Track down every line below that holds "testdrive" and copy it.

Data extract: Begin

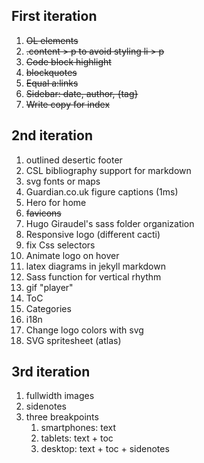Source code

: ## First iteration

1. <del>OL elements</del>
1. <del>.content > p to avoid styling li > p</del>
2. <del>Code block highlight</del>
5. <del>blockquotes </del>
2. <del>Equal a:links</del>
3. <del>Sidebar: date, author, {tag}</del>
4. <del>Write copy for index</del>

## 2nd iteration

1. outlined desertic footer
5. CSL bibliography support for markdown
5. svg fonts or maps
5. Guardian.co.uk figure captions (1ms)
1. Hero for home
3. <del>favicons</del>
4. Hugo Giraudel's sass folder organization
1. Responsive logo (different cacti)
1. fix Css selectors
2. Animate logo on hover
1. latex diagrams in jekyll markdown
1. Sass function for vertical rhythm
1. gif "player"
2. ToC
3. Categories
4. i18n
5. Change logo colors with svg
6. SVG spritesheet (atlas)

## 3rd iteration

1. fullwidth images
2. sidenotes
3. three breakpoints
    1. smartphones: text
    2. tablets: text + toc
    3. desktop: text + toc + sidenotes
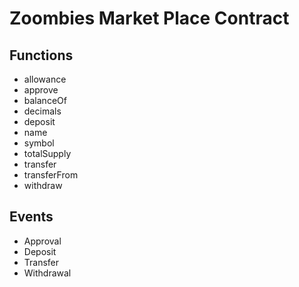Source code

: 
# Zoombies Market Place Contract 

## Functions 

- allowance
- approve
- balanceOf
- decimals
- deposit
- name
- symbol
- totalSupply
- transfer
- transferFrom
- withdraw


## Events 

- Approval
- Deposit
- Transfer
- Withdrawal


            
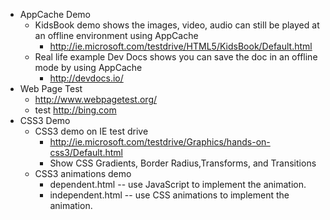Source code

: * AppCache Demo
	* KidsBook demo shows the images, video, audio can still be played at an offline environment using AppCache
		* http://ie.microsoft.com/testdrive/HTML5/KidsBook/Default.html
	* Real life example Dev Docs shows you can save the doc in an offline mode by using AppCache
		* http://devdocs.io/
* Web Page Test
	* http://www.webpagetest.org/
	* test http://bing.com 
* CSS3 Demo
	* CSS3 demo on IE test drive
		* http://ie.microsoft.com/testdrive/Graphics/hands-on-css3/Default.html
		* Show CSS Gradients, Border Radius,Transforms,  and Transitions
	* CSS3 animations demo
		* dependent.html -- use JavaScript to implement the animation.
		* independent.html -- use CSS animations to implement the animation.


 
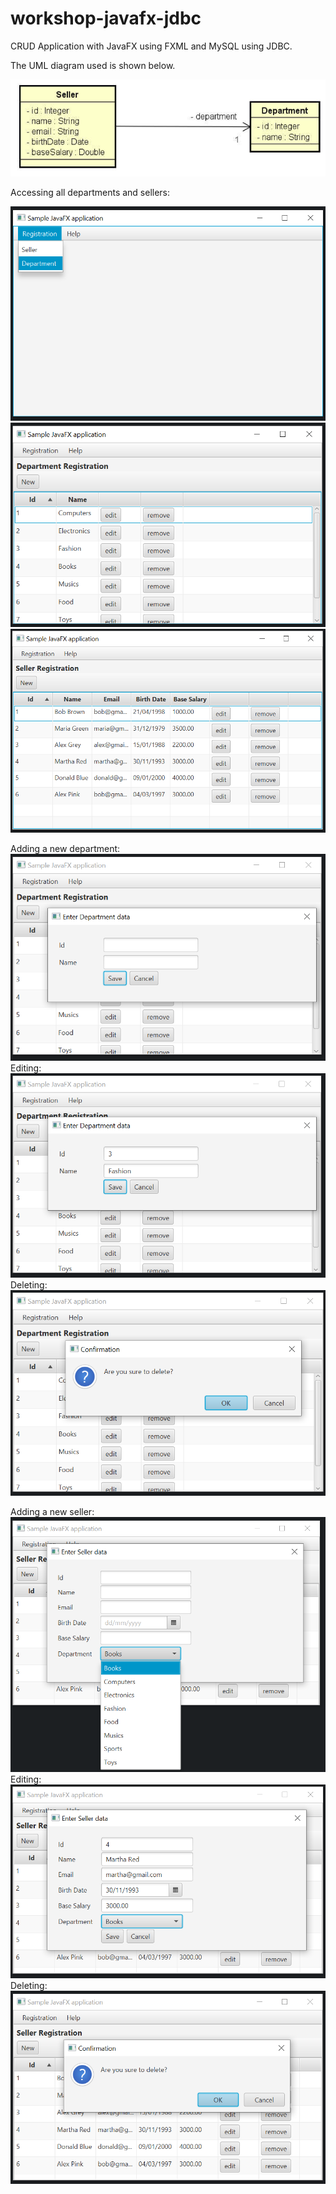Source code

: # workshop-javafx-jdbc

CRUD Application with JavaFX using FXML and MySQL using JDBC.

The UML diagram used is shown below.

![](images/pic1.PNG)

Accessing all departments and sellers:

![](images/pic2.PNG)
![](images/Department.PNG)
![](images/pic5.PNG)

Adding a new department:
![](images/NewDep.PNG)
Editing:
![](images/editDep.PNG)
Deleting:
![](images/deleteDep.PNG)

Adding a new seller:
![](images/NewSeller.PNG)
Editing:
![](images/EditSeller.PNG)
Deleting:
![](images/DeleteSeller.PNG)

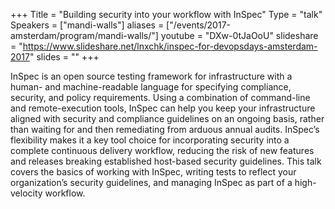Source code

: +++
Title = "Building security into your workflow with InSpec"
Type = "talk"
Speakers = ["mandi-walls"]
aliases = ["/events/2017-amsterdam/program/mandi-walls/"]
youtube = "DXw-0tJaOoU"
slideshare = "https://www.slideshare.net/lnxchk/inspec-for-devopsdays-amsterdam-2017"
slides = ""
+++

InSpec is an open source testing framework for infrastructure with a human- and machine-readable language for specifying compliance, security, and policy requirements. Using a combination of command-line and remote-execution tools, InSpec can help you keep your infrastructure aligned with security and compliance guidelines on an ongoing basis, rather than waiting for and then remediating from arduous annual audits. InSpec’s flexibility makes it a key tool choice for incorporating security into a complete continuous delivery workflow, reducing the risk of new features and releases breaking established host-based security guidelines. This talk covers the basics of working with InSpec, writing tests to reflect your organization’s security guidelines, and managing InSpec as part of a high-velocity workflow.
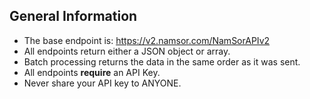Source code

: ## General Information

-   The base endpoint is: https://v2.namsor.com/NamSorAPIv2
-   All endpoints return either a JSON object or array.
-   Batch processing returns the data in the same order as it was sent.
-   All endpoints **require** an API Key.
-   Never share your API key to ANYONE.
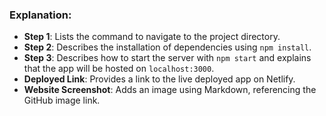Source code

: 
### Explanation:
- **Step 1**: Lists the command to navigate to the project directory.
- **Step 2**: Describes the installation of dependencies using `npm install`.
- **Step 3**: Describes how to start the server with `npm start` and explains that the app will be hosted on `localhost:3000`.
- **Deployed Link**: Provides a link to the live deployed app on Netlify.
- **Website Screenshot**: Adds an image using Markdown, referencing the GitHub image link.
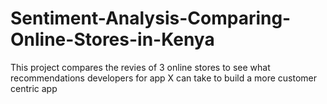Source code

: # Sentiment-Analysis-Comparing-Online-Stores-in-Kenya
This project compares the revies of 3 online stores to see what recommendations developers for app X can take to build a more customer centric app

Data extract: End
Data extract: Begin

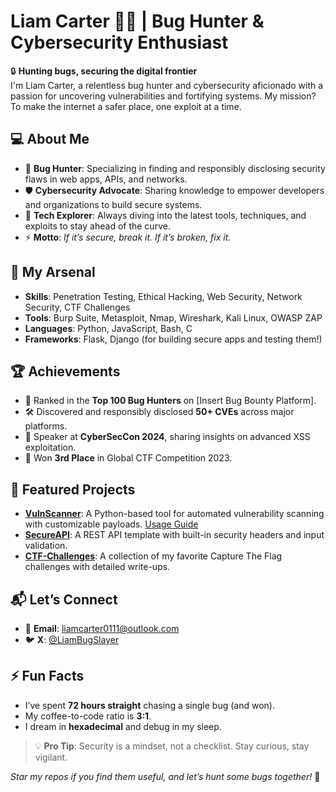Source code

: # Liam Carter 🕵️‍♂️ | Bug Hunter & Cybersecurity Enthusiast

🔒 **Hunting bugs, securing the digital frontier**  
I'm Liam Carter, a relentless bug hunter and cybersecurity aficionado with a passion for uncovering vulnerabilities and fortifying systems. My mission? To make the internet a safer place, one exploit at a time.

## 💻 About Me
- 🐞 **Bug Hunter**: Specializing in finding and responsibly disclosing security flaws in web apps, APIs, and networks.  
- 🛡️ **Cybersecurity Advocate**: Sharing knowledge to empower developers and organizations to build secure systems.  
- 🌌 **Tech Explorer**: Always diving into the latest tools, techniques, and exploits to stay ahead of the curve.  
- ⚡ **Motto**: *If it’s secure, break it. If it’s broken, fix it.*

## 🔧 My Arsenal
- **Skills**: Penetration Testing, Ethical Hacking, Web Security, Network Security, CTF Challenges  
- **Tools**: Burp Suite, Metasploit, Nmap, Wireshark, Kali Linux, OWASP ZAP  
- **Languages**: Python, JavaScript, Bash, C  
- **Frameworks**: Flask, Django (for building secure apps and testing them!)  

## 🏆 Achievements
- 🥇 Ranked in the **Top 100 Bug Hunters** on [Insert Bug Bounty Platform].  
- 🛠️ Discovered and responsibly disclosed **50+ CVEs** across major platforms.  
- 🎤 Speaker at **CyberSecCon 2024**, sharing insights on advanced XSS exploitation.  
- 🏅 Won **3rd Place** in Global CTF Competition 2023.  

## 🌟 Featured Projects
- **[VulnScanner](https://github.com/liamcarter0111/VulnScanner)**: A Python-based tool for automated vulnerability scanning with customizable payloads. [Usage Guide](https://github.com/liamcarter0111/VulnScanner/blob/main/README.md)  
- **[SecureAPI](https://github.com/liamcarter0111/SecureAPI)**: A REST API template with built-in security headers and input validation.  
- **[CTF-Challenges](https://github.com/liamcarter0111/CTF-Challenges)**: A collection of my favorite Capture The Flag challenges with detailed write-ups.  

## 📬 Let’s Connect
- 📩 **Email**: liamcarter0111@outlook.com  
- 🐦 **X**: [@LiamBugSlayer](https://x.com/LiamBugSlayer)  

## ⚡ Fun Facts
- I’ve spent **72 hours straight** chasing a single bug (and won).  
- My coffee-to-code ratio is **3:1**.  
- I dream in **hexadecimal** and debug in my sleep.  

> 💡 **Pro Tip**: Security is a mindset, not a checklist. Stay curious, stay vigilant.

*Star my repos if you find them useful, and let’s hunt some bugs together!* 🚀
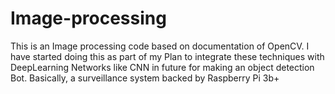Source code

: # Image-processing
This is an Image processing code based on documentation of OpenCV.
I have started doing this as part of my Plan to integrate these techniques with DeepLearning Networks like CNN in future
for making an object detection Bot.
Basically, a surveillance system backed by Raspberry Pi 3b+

Data extract: End

=== Result of this exercise ===
		* http://ie.microsoft.com/testdrive/HTML5/KidsBook/Default.html
		* http://ie.microsoft.com/testdrive/Graphics/hands-on-css3/Default.html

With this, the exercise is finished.